Jameson Currier : Quels écrivains gays britanniques recommandes-tu ?

Shaun Levin : J’aime particulièrement l’œuvre de La JohnJoseph. On avait publié une magnifique nouvelle de lui dans Chroma il y a près d’une dizaine d’années et j’aurai longtemps attendu son premier roman, Everything Must Go. Sina Sparrow est un auteur de bandes dessinées que j’apprécie beaucoup. Et il y a aussi Eric Karl Anderson, un Américain qui vit à Londres ; tout ce qu’il écrit est intéressant.
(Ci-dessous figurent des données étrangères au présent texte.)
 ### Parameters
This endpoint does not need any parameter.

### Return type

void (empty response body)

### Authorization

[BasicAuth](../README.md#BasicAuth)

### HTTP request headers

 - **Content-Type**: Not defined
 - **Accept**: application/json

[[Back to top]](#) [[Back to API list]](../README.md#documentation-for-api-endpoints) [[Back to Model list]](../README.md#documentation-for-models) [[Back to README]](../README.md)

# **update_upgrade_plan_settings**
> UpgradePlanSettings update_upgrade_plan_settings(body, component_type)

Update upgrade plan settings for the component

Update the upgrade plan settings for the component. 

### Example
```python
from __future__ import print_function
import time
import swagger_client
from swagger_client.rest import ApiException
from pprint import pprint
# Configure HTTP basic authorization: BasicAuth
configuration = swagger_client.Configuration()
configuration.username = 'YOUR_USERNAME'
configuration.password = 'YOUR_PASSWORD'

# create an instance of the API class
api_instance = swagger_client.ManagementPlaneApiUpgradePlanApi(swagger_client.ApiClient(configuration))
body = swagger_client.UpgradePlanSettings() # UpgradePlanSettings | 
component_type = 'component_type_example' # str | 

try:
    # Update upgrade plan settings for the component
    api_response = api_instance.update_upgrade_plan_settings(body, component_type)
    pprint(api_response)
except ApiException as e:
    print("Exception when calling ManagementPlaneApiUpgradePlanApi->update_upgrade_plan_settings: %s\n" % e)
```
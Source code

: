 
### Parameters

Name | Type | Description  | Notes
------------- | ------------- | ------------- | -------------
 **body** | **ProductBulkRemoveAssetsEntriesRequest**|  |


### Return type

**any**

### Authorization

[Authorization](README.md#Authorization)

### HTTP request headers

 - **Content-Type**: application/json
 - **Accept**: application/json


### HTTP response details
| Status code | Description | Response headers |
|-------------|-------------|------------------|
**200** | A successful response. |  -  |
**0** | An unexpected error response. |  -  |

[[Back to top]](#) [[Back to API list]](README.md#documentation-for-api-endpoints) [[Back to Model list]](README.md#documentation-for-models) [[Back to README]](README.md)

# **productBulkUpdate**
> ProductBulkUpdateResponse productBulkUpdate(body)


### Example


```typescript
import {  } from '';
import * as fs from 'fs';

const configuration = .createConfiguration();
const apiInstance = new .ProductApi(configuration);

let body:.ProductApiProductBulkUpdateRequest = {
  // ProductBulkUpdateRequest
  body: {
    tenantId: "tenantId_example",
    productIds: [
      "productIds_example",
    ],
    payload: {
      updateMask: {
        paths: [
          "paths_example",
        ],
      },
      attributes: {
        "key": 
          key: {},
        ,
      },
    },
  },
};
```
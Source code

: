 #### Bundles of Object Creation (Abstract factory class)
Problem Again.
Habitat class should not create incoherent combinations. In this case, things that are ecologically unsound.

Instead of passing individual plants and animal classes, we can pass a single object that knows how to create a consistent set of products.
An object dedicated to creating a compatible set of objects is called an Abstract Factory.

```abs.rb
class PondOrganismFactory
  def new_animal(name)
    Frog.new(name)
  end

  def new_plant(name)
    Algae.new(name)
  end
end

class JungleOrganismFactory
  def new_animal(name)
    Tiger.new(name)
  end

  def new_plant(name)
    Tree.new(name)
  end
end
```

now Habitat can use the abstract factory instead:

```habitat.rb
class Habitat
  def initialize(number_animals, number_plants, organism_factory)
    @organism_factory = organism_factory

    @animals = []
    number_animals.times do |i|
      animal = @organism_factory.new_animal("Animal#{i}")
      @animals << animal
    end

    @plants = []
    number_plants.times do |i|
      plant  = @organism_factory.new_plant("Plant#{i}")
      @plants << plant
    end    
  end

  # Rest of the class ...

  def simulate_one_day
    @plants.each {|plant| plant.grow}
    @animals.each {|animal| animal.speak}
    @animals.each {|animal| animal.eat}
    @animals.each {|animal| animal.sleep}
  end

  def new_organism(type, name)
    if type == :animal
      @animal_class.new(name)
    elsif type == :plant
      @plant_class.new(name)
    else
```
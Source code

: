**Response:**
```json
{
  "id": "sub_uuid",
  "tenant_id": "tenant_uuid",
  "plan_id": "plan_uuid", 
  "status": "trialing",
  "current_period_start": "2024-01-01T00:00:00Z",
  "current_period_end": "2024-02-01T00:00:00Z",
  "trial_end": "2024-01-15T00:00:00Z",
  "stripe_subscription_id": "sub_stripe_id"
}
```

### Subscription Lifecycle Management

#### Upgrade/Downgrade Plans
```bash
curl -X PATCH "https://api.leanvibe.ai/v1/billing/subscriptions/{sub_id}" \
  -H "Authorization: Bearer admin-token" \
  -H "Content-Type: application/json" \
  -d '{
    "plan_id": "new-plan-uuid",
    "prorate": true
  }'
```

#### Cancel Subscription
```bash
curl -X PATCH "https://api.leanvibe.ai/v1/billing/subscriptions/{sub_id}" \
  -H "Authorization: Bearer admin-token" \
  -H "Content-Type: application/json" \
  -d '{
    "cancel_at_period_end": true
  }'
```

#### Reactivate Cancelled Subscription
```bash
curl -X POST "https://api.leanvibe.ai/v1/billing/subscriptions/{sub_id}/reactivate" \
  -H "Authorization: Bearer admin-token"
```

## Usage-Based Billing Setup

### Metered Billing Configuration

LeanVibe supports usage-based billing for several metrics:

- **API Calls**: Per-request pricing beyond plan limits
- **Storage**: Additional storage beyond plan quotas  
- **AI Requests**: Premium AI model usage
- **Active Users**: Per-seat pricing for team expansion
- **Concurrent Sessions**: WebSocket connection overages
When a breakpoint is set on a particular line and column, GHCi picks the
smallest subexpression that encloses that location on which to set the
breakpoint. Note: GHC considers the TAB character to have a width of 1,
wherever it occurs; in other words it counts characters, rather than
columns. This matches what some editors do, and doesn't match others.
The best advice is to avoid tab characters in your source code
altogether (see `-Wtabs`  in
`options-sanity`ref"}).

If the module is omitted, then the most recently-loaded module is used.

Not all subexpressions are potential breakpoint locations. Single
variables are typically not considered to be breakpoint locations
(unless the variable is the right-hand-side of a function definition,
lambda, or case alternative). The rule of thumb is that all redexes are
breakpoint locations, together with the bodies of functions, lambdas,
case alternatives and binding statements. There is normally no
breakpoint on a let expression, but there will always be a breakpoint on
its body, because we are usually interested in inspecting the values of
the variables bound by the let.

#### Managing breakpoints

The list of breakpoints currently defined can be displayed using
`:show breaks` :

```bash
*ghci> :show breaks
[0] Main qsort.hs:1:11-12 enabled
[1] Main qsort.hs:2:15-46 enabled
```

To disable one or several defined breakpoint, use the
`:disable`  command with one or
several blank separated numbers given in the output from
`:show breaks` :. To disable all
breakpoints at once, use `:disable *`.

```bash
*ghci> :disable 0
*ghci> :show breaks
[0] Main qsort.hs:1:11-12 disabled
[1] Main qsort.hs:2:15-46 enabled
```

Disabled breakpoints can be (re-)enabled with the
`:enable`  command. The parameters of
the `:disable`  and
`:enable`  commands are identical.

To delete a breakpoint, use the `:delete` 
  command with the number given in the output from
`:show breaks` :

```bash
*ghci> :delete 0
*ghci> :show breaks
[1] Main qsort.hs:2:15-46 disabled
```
Shaun Levin est un écrivain sud-africain qui vit à Londres. Il est l’auteur de Sept petites douceurs, du Garçon en polaroïds, et de trois autres livres. Il a fondé le magazine littéraire Chroma et la maison d’édition Treehouse Press. Il donne des ateliers d’écriture, et il a créé les Writing Maps, un outil original pour stimuler l’écriture. Ses nouvelles sont parues, entre autres, dans Between Men, Boyfriends from Hell, Modern South African Stories, Love, Christopher Street, et With: New Gay Fiction.

Jameson Currier, auteur de neuf romans et recueils de nouvelles, est également le fondateur de Chelsea Station Magazine.

Entretien réalisé par Jameson Currier pour Chelsea Station Magazine et traduit par Étienne Gomez.